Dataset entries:
----------------------------------------

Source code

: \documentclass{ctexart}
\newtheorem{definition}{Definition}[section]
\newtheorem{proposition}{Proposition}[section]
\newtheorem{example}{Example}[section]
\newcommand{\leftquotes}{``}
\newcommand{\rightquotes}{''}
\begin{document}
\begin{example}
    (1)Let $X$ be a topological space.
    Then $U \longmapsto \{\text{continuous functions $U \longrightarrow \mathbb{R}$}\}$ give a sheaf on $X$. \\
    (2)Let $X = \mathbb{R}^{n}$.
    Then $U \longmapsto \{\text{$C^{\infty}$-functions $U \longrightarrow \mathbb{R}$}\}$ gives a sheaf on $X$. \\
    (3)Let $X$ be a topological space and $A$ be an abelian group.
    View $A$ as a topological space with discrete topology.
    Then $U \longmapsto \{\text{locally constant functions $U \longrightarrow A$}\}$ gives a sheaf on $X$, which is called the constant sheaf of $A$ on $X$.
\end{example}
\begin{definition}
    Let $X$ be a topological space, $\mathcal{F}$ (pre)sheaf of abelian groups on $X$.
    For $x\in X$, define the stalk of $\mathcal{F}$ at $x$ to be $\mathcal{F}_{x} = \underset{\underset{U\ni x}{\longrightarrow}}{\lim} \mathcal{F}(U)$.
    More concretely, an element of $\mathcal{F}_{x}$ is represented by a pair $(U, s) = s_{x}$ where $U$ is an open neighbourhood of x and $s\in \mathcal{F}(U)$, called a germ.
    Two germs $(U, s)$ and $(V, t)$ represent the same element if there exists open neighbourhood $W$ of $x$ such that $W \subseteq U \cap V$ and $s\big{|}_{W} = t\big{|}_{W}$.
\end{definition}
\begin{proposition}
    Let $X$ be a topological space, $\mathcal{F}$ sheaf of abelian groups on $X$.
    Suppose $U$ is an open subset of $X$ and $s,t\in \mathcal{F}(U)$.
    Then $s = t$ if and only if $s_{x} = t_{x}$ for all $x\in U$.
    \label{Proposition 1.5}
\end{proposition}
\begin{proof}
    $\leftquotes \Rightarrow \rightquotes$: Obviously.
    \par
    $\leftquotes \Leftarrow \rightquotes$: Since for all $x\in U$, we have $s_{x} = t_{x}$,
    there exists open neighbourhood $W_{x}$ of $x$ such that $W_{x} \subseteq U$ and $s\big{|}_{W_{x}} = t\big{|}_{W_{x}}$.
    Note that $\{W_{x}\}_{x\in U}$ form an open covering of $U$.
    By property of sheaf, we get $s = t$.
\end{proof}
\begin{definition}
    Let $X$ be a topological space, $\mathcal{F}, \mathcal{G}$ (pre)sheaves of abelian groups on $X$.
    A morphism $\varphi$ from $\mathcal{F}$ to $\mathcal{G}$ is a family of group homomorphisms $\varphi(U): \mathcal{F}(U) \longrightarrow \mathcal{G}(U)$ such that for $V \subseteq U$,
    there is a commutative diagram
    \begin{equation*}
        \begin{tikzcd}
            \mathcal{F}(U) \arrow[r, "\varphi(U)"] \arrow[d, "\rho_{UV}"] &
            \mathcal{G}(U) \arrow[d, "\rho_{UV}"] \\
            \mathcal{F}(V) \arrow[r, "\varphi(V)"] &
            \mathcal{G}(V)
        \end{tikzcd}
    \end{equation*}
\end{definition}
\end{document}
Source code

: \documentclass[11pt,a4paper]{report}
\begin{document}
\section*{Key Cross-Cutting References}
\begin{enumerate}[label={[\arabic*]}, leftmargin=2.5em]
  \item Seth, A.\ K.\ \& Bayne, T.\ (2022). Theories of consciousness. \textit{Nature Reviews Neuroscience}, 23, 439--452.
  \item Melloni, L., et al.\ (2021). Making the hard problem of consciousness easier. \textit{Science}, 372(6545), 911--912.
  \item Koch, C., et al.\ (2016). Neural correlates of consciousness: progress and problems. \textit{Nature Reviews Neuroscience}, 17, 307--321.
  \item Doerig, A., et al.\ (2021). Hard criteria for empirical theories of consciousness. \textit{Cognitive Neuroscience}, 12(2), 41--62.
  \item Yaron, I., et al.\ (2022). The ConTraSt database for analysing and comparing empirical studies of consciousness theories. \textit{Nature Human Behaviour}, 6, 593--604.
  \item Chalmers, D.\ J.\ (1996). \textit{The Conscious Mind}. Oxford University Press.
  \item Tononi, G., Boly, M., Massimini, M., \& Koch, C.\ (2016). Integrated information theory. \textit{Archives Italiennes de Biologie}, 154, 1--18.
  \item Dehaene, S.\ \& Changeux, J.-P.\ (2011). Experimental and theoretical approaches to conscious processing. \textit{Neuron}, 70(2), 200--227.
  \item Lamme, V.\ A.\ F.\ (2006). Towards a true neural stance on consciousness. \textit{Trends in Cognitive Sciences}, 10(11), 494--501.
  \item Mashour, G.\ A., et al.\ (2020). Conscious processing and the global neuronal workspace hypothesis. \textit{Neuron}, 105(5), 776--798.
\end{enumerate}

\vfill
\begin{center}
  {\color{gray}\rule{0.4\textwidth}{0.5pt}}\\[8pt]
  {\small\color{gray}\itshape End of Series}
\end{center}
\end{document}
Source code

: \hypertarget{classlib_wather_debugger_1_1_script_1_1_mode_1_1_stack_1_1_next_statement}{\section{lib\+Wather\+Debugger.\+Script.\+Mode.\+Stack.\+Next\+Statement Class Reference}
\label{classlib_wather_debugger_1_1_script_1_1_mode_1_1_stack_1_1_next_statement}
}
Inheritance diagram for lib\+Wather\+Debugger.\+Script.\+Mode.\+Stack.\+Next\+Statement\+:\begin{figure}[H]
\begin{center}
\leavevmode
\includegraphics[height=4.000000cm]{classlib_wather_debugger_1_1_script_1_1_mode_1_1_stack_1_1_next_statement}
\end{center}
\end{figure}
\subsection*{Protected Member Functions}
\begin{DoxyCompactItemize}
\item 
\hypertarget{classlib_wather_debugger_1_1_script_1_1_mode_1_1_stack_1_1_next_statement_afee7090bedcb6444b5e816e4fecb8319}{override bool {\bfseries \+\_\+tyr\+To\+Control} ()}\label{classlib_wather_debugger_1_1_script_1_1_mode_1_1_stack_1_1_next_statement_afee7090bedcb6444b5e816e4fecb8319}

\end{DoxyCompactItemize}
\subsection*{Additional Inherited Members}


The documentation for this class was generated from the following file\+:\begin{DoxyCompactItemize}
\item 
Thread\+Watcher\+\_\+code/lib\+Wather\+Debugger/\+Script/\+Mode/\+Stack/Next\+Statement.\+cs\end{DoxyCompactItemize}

----------------------------------------

WORK REQUIRED: Without altering anything, print all of the data again.

RESPONSE:
Source code

: \documentclass{ctexart}
\newtheorem{definition}{Definition}[section]
\newtheorem{proposition}{Proposition}[section]
\newtheorem{example}{Example}[section]
\newcommand{\leftquotes}{``}
\newcommand{\rightquotes}{''}
\begin{document}
\begin{example}
    (1)Let $X$ be a topological space.
    Then $U \longmapsto \{\text{continuous functions $U \longrightarrow \mathbb{R}$}\}$ give a sheaf on $X$. \\
    (2)Let $X = \mathbb{R}^{n}$.
    Then $U \longmapsto \{\text{$C^{\infty}$-functions $U \longrightarrow \mathbb{R}$}\}$ gives a sheaf on $X$. \\
    (3)Let $X$ be a topological space and $A$ be an abelian group.
    View $A$ as a topological space with discrete topology.
    Then $U \longmapsto \{\text{locally constant functions $U \longrightarrow A$}\}$ gives a sheaf on $X$, which is called the constant sheaf of $A$ on $X$.
\end{example}
\begin{definition}
    Let $X$ be a topological space, $\mathcal{F}$ (pre)sheaf of abelian groups on $X$.
    For $x\in X$, define the stalk of $\mathcal{F}$ at $x$ to be $\mathcal{F}_{x} = \underset{\underset{U\ni x}{\longrightarrow}}{\lim} \mathcal{F}(U)$.
    More concretely, an element of $\mathcal{F}_{x}$ is represented by a pair $(U, s) = s_{x}$ where $U$ is an open neighbourhood of x and $s\in \mathcal{F}(U)$, called a germ.
    Two germs $(U, s)$ and $(V, t)$ represent the same element if there exists open neighbourhood $W$ of $x$ such that $W \subseteq U \cap V$ and $s\big{|}_{W} = t\big{|}_{W}$.
\end{definition}
\begin{proposition}
    Let $X$ be a topological space, $\mathcal{F}$ sheaf of abelian groups on $X$.
    Suppose $U$ is an open subset of $X$ and $s,t\in \mathcal{F}(U)$.
    Then $s = t$ if and only if $s_{x} = t_{x}$ for all $x\in U$.
    \label{Proposition 1.5}
\end{proposition}
\begin{proof}
    $\leftquotes \Rightarrow \rightquotes$: Obviously.
    \par
    $\leftquotes \Leftarrow \rightquotes$: Since for all $x\in U$, we have $s_{x} = t_{x}$,
    there exists open neighbourhood $W_{x}$ of $x$ such that $W_{x} \subseteq U$ and $s\big{|}_{W_{x}} = t\big{|}_{W_{x}}$.
    Note that $\{W_{x}\}_{x\in U}$ form an open covering of $U$.
    By property of sheaf, we get $s = t$.
\end{proof}
\begin{definition}
    Let $X$ be a topological space, $\mathcal{F}, \mathcal{G}$ (pre)sheaves of abelian groups on $X$.
    A morphism $\varphi$ from $\mathcal{F}$ to $\mathcal{G}$ is a family of group homomorphisms $\varphi(U): \mathcal{F}(U) \longrightarrow \mathcal{G}(U)$ such that for $V \subseteq U$,
    there is a commutative diagram
    \begin{equation*}
        \begin{tikzcd}
            \mathcal{F}(U) \arrow[r, "\varphi(U)"] \arrow[d, "\rho_{UV}"] &
            \mathcal{G}(U) \arrow[d, "\rho_{UV}"] \\
            \mathcal{F}(V) \arrow[r, "\varphi(V)"] &
            \mathcal{G}(V)
        \end{tikzcd}
    \end{equation*}
\end{definition}
\end{document}
Source code

: \documentclass[11pt,a4paper]{report}
\begin{document}
\section*{Key Cross-Cutting References}
\begin{enumerate}[label={[\arabic*]}, leftmargin=2.5em]
  \item Seth, A.\ K.\ \& Bayne, T.\ (2022). Theories of consciousness. \textit{Nature Reviews Neuroscience}, 23, 439--452.
  \item Melloni, L., et al.\ (2021). Making the hard problem of consciousness easier. \textit{Science}, 372(6545), 911--912.
  \item Koch, C., et al.\ (2016). Neural correlates of consciousness: progress and problems. \textit{Nature Reviews Neuroscience}, 17, 307--321.
  \item Doerig, A., et al.\ (2021). Hard criteria for empirical theories of consciousness. \textit{Cognitive Neuroscience}, 12(2), 41--62.
  \item Yaron, I., et al.\ (2022). The ConTraSt database for analysing and comparing empirical studies of consciousness theories. \textit{Nature Human Behaviour}, 6, 593--604.
  \item Chalmers, D.\ J.\ (1996). \textit{The Conscious Mind}. Oxford University Press.
  \item Tononi, G., Boly, M., Massimini, M., \& Koch, C.\ (2016). Integrated information theory. \textit{Archives Italiennes de Biologie}, 154, 1--18.
  \item Dehaene, S.\ \& Changeux, J.-P.\ (2011). Experimental and theoretical approaches to conscious processing. \textit{Neuron}, 70(2), 200--227.
  \item Lamme, V.\ A.\ F.\ (2006). Towards a true neural stance on consciousness. \textit{Trends in Cognitive Sciences}, 10(11), 494--501.
  \item Mashour, G.\ A., et al.\ (2020). Conscious processing and the global neuronal workspace hypothesis. \textit{Neuron}, 105(5), 776--798.
\end{enumerate}

\vfill
\begin{center}
  {\color{gray}\rule{0.4\textwidth}{0.5pt}}\\[8pt]
  {\small\color{gray}\itshape End of Series}
\end{center}
\end{document}
Source code

: \hypertarget{classlib_wather_debugger_1_1_script_1_1_mode_1_1_stack_1_1_next_statement}{\section{lib\+Wather\+Debugger.\+Script.\+Mode.\+Stack.\+Next\+Statement Class Reference}
\label{classlib_wather_debugger_1_1_script_1_1_mode_1_1_stack_1_1_next_statement}
}
Inheritance diagram for lib\+Wather\+Debugger.\+Script.\+Mode.\+Stack.\+Next\+Statement\+:\begin{figure}[H]
\begin{center}
\leavevmode
\includegraphics[height=4.000000cm]{classlib_wather_debugger_1_1_script_1_1_mode_1_1_stack_1_1_next_statement}
\end{center}
\end{figure}
\subsection*{Protected Member Functions}
\begin{DoxyCompactItemize}
\item 
\hypertarget{classlib_wather_debugger_1_1_script_1_1_mode_1_1_stack_1_1_next_statement_afee7090bedcb6444b5e816e4fecb8319}{override bool {\bfseries \+\_\+tyr\+To\+Control} ()}\label{classlib_wather_debugger_1_1_script_1_1_mode_1_1_stack_1_1_next_statement_afee7090bedcb6444b5e816e4fecb8319}

\end{DoxyCompactItemize}
\subsection*{Additional Inherited Members}


The documentation for this class was generated from the following file\+:\begin{DoxyCompactItemize}
\item 
Thread\+Watcher\+\_\+code/lib\+Wather\+Debugger/\+Script/\+Mode/\+Stack/Next\+Statement.\+cs\end{DoxyCompactItemize}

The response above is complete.